- Gibbs asked Cook about privacy since the last time they saw each other, Apple was in the midst of a privacy battle with the Justice Department over unlocking an iPhone.
- Cook says we've come a long way since Apple opposed the Justice Department's order to assist the FBI in unlocking a terrorist's phone, but says he wishes the case went to court since discovering it was "a very rigged case to begin with."
- Visit Business Insider's homepage for more stories .
In an interview with Nancy Gibbs at the TIME 100 event on Tuesday, Apple CEO Tim Cook said he wished his company's fight with the FBI over the ability to unlock an iPhone had actually gone to court.
"Our battle was over whether or not the government could force Apple to create a tool that could put hundreds of millions of people at risk in order to get into a phone and we said no, the law does not support the government having the authority to do that," Cook told Gibbs.
In December 2015, the FBI obtained an iPhone 5C from one of the two perpetrators behind a mass shooting in San Bernardino, California , that killed 14 people and injured 22 others.
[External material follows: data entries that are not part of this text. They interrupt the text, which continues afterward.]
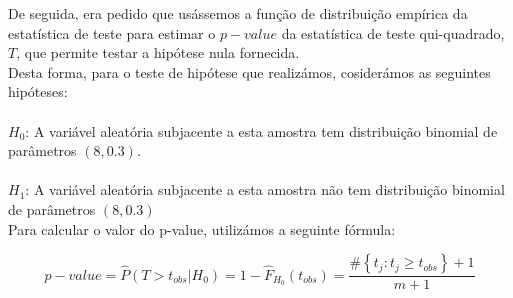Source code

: \documentclass{article}
\begin{document}
				De seguida, era pedido que usássemos a função de distribuição empírica da estatística de teste para estimar o $p-value$ da estatística de teste qui-quadrado, $T$, que permite testar a hipótese nula fornecida.\\
				Desta forma, para o teste de hipótese que realizámos, cosiderámos as seguintes hipóteses:\\\\
				\indent $H_0$: A variável aleatória subjacente a esta amostra tem distribuição binomial de parâmetros $(8, 0.3)$.\\\\
				\indent $H_1$: A variável aleatória subjacente a esta amostra não tem distribuição binomial de parâmetros $(8, 0.3)$\\
				

				Para calcular o valor do p-value, utilizámos a seguinte fórmula:

			 	\begin{equation*}
					p-value = \hat{P}(T > t_{obs}|H_0) = 1 - \hat{F}_{H_0}(t_{obs}) =
							\frac{\# \left \{ t_j : t_j \geq t_{obs} \right \} + 1}{m + 1}
				\end{equation*}
				
\end{document}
Police killed the two attackers in a shootout, so the FBI was unable to get into the phone it recovered, as it had a 4-digit passcode enabled. The NSA was unable to unlock it, however, so the FBI asked Apple to help build a new operating system that could be installed on the phone and disable its security features something Tim Cook called at the time the "software equivalent of cancer." Apple opposed the order , citing the security and privacy risks it would pose to other customers, and a hearing was scheduled for March 22.
But just one day before the scheduled hearing with Apple, the government said it found a third party that could help unlock the iPhone, and delayed the hearing. The FBI formally withdrew its request to Apple one week later.
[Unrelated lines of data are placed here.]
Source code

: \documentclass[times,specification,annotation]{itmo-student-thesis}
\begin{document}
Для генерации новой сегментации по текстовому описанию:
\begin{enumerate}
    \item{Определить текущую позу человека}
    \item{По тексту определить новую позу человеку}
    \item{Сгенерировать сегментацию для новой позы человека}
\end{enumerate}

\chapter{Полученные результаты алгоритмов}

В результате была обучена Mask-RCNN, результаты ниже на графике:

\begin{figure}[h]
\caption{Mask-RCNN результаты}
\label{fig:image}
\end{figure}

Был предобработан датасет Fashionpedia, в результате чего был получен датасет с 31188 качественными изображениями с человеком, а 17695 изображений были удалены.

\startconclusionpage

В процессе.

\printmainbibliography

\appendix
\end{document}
"I wish that case went to court, to be honest," Cook said on Tuesday. "It was dropped the day before, and now after the Inspector General reports have come out, our worst fears have been confirmed: that it was a very rigged case to begin with."
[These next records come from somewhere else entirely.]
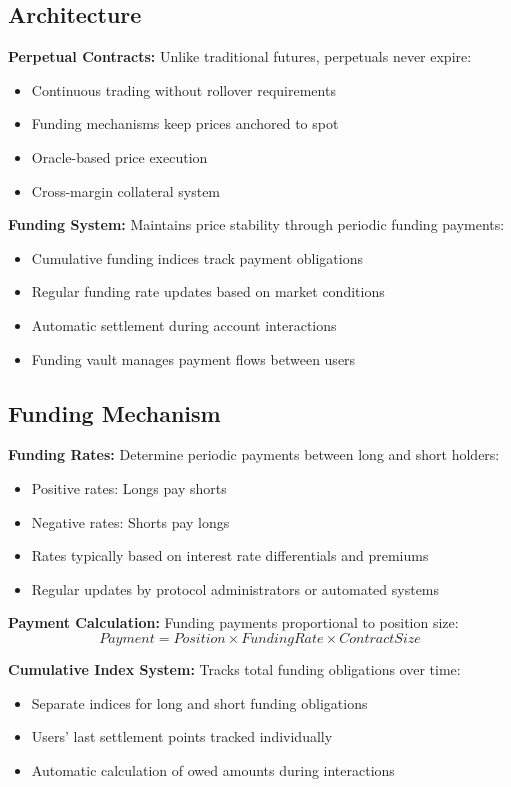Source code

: \documentclass[12pt]{article}
\begin{document}
\begin{itemize}
\subsection{Architecture}

\textbf{Perpetual Contracts:} Unlike traditional futures, perpetuals never expire:
\begin{itemize}
    \item Continuous trading without rollover requirements
    \item Funding mechanisms keep prices anchored to spot
    \item Oracle-based price execution
    \item Cross-margin collateral system
\end{itemize}

\textbf{Funding System:} Maintains price stability through periodic funding payments:
\begin{itemize}
    \item Cumulative funding indices track payment obligations
    \item Regular funding rate updates based on market conditions
    \item Automatic settlement during account interactions
    \item Funding vault manages payment flows between users
\end{itemize}

\subsection{Funding Mechanism}

\textbf{Funding Rates:} Determine periodic payments between long and short holders:
\begin{itemize}
    \item Positive rates: Longs pay shorts
    \item Negative rates: Shorts pay longs
    \item Rates typically based on interest rate differentials and premiums
    \item Regular updates by protocol administrators or automated systems
\end{itemize}

\textbf{Payment Calculation:} Funding payments proportional to position size:
$$Payment = Position \times FundingRate \times ContractSize$$

\textbf{Cumulative Index System:} Tracks total funding obligations over time:
\begin{itemize}
    \item Separate indices for long and short funding obligations
    \item Users' last settlement points tracked individually
    \item Automatic calculation of owed amounts during interactions
\end{itemize}


\end{itemize}
\end{document}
The Inspector General report Cook alluded to , which was published in March 2018, mentioned how "there were misunderstandings and incorrect assumptions" among people working on this case at the FBI, and that Apple's involvement wasn't actually necessary in the first place. The FBI has a Remote Operations Unit (ROU) that's responsible for handling mobile devices like these and this is the same unit that ultimately figured out how to unlock the shooter's iPhone but the FBI failed to get the ROU involved before issuing its order to Apple for assistance.
"This was not the government's finest hour," Cook told Gibbs. "I have personally never seen the government apparatus move against a company like it did here in a very dishonest manner. I felt like the naive guy that thought these things didn't happen. They were trying to prevent a discussion or a dialogue or a debate about this. I hope that we've advanced much further than that."
Cook said privacy has become much more meaningful to mainstream Americans now, and reaffirmed Apple's stance on why it's so important.
"In the world where everything is totally open, people begin to guard what it is they will say. Think about where society goes if we're afraid to tell each other our opinions if we're afraid that somebody's listening, or watching, or monitoring, or we're under surveillance. This is a bad thing inherently in a very broad way, not to mention the manipulation that can go on with pitting different groups against each other."
You can watch Cook's whole interview with Gibbs from the TIME 100 event below (Cook's portion begins about 45 minutes into the video, since the event is still ongoing).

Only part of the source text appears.